How a Wind Tunnel Works

[sonicAZ 0]

Are there any scientists, engineers, or serious drunks on this forum that can explain how a wind tunnel works in depth? Sorry if this is a super top secret discussion because I have looked at howstuffworks.com etc... no results.

[Peej 0]

Well i'm no scientist or engineer, but i have been seriously drunk once or twice. First off, you might have better luck posting this in the tunnel forum, maybe a mod can move it for you...

Ok, have you ever been in the tunnel? What surprised me the first time i climbed in there was that the fans that create the air are at the top of the tunnel and not the bottom. (In the Skyventure Tunnels anyway) So, imagine a vertical tube with a series of fans at the top and a nothing but a wire mesh net on the bottom - that's the tunnel, basically of course.

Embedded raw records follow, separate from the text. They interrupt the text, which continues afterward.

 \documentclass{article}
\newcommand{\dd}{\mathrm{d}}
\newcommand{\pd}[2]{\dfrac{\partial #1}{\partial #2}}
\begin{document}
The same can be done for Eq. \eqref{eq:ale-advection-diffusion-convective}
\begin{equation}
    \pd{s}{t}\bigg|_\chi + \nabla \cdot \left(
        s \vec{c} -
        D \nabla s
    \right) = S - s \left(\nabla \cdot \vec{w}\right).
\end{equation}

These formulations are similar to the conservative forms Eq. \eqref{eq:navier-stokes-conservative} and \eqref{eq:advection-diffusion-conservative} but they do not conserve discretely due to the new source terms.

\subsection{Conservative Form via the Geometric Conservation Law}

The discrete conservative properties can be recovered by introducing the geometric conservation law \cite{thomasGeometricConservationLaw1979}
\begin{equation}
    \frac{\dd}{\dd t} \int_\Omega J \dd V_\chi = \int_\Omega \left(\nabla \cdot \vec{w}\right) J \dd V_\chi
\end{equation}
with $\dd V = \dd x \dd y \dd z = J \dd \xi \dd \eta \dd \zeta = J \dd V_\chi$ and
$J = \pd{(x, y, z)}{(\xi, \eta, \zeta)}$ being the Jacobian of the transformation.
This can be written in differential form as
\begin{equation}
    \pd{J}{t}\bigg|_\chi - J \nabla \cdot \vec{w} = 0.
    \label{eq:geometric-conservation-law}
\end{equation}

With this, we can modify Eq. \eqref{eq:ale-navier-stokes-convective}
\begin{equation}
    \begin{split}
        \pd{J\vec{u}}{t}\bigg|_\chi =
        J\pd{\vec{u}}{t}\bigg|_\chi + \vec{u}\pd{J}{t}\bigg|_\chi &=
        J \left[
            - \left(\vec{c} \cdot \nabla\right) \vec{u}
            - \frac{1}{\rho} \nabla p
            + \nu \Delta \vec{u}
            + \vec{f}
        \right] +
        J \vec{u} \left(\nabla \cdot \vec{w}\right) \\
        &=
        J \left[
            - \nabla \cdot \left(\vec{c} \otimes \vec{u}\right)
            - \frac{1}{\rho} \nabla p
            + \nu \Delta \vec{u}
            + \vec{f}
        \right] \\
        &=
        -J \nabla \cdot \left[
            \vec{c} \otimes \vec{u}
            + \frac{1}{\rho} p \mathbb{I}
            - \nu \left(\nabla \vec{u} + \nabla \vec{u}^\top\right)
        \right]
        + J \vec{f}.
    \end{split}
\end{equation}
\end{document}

The fans at the top suck wind up through the "tube" and this simulates the relative wind that we skydive on/ in. There's a room that looks into the tunnel where a controller sits and he/ she controls the fan speed and flow of wind through the tunnel.

This was how i understood it anyways. What else would you like to know specifically?

edited for clarity and to add:

Like Packerboy said, there are also tunnels with the fams in the bottom, ie the blowing ones, but i don't know where they are situated. There are also outdoor "skydiving simulators" with the fans underneath - like the one in the movie "Dropzone"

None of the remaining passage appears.